Gravitational "time dilation" alone is not sufficient to explain the results of those experiments. You have to include the speed-related effects as well, i.e. special-relativistic time dilation. In fact, the two effects act in opposite directions! (in the case of airplanes flying close to the earth's surface.) I've forgotten which one turns out to be larger in magnitude.

Both of these effects are included in a full general-relativistic analysis.

8. Jul 26, 2006

### Staff: Mentor

9. Jul 26, 2006

### Staff: Mentor

10. Jul 27, 2006

### Hurkyl

Staff Emeritus
Er, you have the effect backwards.
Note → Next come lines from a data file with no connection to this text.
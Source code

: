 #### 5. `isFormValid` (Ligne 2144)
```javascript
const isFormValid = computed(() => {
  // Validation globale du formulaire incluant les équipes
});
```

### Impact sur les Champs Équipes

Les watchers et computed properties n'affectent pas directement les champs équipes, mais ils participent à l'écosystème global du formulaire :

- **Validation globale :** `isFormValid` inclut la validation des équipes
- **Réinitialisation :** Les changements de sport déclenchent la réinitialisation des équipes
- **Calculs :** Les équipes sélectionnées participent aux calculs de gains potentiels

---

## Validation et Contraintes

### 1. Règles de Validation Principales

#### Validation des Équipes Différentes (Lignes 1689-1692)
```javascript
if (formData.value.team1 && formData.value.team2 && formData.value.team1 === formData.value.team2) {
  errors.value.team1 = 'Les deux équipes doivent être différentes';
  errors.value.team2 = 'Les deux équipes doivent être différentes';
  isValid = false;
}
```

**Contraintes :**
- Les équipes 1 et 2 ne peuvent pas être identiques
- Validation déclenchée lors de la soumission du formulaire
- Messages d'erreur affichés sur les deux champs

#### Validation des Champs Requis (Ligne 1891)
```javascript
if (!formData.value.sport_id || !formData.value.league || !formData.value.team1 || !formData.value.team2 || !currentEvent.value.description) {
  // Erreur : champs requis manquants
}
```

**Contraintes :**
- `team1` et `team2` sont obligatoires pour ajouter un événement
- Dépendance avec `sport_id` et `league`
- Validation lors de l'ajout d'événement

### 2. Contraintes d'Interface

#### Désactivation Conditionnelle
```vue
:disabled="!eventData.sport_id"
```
If gravitational time dilation was the only factor, the clock in the jet would "run faster" than the clock on the surface.

11. Jul 27, 2006

### Gelsamel Epsilon

So maybe some rich guys will want to live longer and therefore fly easterly around the world 24/7 so they don't age at exactly 1year/year but a bit less instead =p.

Does this also mean that people living on mountains live relatively longer/less, I suppose faster heart beat would probably skew results.

12. Jul 27, 2006

### Office_Shredder

Staff Emeritus
we're talking about saving nanoseconds here...

13. Jul 27, 2006

### HallsofIvy

Staff Emeritus
Independently of the clock experiments, high speed elementary particles have longer "lifetimes" than low speed particles of the same kind, indicating that time runs "slower" for them.

14. Jul 27, 2006

### Garth

Actually, an observer's own proper time always runs at "one second per second".

The world-line observer on the aircraft, or at the bottom of a mountain, is shorter (integrated $d\tau$) than that of a stationary observer, or one at the top of a mountain.

Garth

15. Jul 27, 2006

### Office_Shredder

Staff Emeritus
That would be the point..... if the particle lasts one second, a low speed particle's second takes about a second to pass, while a high speed particle's second takes ten seconds to pass relative to us

16. Jul 27, 2006

### Gelsamel Epsilon

Yeh I know that, I was being facetious.

17. Jul 28, 2006

### yogi

The aging doesn't really extend the lifetime so that traveler gets a benefit of enjoying a longer lifespan - he will eat the same number of meals, drink the same number of beers, etc - but he is able to see more of the universe because part of his lifeline is spatial and part is temporal - he might travel at o.999c and circumnavigate the entire universe - and only age 50 years - so he would have a very brief look at each object - its sort of like being in a frozen state - you may live along time - but your not getting much out of it.

18. Jul 31, 2006

### Futobingoro

How does the 300+ km/second galactic velocity factor into this?

One would think that, under certain conditions, the clock on the jet would 'age' faster relative to the airport clock, assuming that the jet happened to be traveling in the opposite direction of the galaxy.

A miniscule, albeit relevant, effect.

Of course the Earth's rotation, solar orbit and galactic arm rotation all play into this as well.

19. Jul 31, 2006

### pervect

Staff Emeritus
Not at all, according to relativity.

One of the main points of relativity is that "absolute velocity" is not detectable experimentally, only relative velocity can be detected.

Thus if relativity is correct, "galactic velocity" does not matter for any experiment performed entirely inside the galaxy.